Pendekatan Humanis Kapolres Nabire Redam Aksi Massa, Demontrasi Berlangsung Damai dan Terkendali”


Nabire, Papua Tengah – enagoNews – Massa aksi yang mengatasnamakan Tim Investigasi HAM dan Mahasiswa Puncak se-Indonesia berkumpul di Kantor DPR Papua Tengah, Senin (27/4/2026), untuk menyampaikan aspirasi terkait dugaan pelanggaran hak asasi manusia (HAM) di Kabupaten Puncak.
Massa yang datang dari berbagai titik di wilayah Nabire tersebut menyatukan barisan dan secara bergantian menyampaikan tuntutan melalui orasi terbuka. Dalam aksinya, mereka mendesak Presiden Republik Indonesia, Prabowo Subianto, agar segera menarik pasukan TNI non-organik dari wilayah Papua.


Selain itu, massa juga meminta aparat penegak hukum untuk menangkap, memecat, dan mengadili pihak-pihak yang diduga terlibat dalam kasus pembunuhan 10 warga sipil di Kampung Kemburu, Kabupaten Puncak, sesuai ketentuan hukum yang berlaku. Aksi tersebut juga membawa pesan solidaritas yang lebih luas dengan menyerukan perhatian dunia internasional, khususnya Perserikatan Bangsa-Bangsa (PBB), terhadap situasi kemanusiaan di Papua.
Selama aksi berlangsung, aparat gabungan TNI dan Polri melakukan pengawalan ketat di sekitar Kantor DPR Papua Tengah guna menjaga keamanan dan ketertiban. Sejumlah pejabat turut hadir di lokasi, di antaranya Dandim 1705 Nabire, Kapolres Nabire, unsur DPR Papua Tengah, DPRK, MRP Papua Tengah, serta Danlanal Nabire.
Hingga kegiatan berakhir, situasi di sekitar lokasi aksi terpantau aman dan kondusif. Penyampaian aspirasi berlangsung tertib dengan pengamanan dari aparat keamanan.

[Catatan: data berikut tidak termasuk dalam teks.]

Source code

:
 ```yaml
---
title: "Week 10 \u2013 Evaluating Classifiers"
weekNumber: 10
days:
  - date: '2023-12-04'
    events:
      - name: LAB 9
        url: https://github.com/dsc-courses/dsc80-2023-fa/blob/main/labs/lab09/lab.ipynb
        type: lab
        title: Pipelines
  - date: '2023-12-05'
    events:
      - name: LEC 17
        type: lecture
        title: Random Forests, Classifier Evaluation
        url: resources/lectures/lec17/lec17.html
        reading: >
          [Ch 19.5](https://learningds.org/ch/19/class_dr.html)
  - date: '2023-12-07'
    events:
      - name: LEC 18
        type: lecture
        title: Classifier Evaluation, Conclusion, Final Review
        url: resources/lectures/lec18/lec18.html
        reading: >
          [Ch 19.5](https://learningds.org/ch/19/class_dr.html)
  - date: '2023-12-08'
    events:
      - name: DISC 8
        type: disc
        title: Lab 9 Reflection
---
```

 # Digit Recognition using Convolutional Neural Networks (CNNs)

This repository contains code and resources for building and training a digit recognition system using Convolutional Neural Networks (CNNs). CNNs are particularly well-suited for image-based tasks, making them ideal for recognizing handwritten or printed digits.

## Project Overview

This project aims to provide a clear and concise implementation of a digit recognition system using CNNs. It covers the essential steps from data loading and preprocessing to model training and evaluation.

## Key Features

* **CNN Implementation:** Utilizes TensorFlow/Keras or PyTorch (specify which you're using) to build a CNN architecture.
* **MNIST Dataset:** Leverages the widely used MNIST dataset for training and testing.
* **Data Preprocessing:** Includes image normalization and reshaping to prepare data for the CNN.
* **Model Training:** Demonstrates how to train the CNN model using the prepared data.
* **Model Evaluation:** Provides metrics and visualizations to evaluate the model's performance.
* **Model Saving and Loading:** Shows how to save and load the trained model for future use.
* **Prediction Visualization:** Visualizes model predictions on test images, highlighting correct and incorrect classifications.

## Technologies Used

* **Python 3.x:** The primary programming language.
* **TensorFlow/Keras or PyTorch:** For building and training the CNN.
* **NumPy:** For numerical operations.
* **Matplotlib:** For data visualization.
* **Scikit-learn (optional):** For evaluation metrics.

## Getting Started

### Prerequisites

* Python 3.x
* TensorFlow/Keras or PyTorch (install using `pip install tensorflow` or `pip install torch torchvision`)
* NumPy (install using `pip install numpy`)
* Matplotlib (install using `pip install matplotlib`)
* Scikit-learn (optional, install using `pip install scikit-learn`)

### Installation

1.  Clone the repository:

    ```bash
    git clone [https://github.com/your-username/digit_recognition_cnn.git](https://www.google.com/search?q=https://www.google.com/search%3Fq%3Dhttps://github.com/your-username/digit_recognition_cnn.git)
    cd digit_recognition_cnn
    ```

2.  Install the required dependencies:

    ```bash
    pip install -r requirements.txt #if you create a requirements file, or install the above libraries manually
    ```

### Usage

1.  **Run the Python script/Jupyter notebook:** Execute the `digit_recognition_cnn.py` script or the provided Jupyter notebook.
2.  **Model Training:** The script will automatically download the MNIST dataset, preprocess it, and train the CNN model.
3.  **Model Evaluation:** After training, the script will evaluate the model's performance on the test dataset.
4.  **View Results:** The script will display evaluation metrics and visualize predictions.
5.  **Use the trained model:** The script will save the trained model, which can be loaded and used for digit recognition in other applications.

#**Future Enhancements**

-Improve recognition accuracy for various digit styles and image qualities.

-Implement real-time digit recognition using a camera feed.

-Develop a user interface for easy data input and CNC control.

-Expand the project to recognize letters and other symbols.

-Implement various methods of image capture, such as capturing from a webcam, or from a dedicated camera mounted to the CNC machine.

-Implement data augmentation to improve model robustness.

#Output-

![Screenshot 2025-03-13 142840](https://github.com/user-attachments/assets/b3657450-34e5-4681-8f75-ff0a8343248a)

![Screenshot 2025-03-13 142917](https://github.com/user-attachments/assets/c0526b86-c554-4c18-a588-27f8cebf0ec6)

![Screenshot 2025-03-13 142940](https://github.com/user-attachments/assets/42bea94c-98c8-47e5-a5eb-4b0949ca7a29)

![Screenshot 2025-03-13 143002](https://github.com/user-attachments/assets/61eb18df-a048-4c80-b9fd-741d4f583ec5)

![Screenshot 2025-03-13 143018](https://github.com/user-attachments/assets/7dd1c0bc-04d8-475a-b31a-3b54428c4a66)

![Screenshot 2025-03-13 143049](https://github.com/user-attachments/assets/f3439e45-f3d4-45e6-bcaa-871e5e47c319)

Kapolres Nabire, AKBP Samuel Dominggus Tatiratu, menyampaikan bahwa rangkaian aksi yang dimulai sejak pukul 07.00 WIT hingga 15.40 WIT berjalan lancar. Ia menegaskan bahwa pengamanan dilakukan secara terukur melalui koordinasi lintas instansi bersama unsur Forkopimda.
“Puji Tuhan, semua berjalan lancar. Meskipun ada beberapa titik yang kami izinkan untuk long march dengan pertimbangan situasi di lapangan, namun seluruh kegiatan tetap berada dalam koridor keamanan,” ujarnya.
Keberhasilan pengamanan aksi ini tidak terlepas dari pendekatan humanis yang dilakukan Kapolres dalam berkomunikasi dengan seluruh pihak, termasuk para peserta aksi. Dalam interaksi di lapangan, terbangun suasana kekeluargaan di mana Kapolres menggunakan sapaan “kakak”, sementara para pendemo merespons dengan menyebut “adik”.
Pendekatan persuasif dan komunikasi yang humanis tersebut dinilai efektif dalam meredam potensi konflik serta menjaga situasi tetap kondusif. Cara ini bahkan dianggap sebagai langkah yang patut diapresiasi dan dapat menjadi contoh ke depan dalam penanganan aksi unjuk rasa, sehingga penyampaian aspirasi dapat berlangsung damai tanpa anarkisme.
Kapolres juga memastikan seluruh peserta aksi dapat kembali ke titik kumpul dengan aman. Sebanyak 15 truk disiapkan oleh petugas, dengan tujuh di antaranya digunakan untuk mengantar peserta kembali ke Asrama Puncak di wilayah Pasar Karang, Jepara.
Ia turut mengimbau para peserta aksi untuk tetap menjaga ketertiban saat kembali, agar tidak menimbulkan persoalan baru di jalan.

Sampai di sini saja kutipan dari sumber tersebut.